▶ Directions: Within the data below, find the string "bandits" and return each line where it occurs.

▶ Exercise inputs:
──────────

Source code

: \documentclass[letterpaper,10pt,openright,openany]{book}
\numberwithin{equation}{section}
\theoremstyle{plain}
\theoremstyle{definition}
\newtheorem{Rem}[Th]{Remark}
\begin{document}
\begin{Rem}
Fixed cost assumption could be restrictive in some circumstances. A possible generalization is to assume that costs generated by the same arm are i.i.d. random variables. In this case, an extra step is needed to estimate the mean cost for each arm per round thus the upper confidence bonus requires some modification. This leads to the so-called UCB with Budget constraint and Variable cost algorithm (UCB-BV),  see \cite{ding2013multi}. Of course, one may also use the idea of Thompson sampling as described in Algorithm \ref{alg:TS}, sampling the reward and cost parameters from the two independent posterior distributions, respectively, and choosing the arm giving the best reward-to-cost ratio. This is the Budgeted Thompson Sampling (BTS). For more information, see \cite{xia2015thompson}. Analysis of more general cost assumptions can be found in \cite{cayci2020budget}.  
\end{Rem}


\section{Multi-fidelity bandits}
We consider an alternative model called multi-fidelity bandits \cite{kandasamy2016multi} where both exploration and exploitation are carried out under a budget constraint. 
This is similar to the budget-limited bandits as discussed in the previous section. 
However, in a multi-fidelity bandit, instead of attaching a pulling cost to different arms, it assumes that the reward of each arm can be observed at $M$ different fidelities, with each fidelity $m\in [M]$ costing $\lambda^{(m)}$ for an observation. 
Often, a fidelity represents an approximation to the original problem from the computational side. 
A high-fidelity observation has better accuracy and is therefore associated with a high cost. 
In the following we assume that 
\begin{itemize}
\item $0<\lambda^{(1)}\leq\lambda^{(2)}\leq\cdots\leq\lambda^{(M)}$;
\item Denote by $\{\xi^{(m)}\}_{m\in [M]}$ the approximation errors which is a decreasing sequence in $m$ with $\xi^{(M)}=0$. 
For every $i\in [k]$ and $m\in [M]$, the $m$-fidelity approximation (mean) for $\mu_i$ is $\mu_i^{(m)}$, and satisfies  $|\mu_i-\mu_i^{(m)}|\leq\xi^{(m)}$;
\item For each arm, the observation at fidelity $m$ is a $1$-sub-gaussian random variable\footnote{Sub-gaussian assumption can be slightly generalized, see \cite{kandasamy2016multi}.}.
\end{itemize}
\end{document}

──────────

▶ Task answer:
\section{Multi-fidelity bandits}
We consider an alternative model called multi-fidelity bandits \cite{kandasamy2016multi} where both exploration and exploitation are carried out under a budget constraint. 
This is similar to the budget-limited bandits as discussed in the previous section. 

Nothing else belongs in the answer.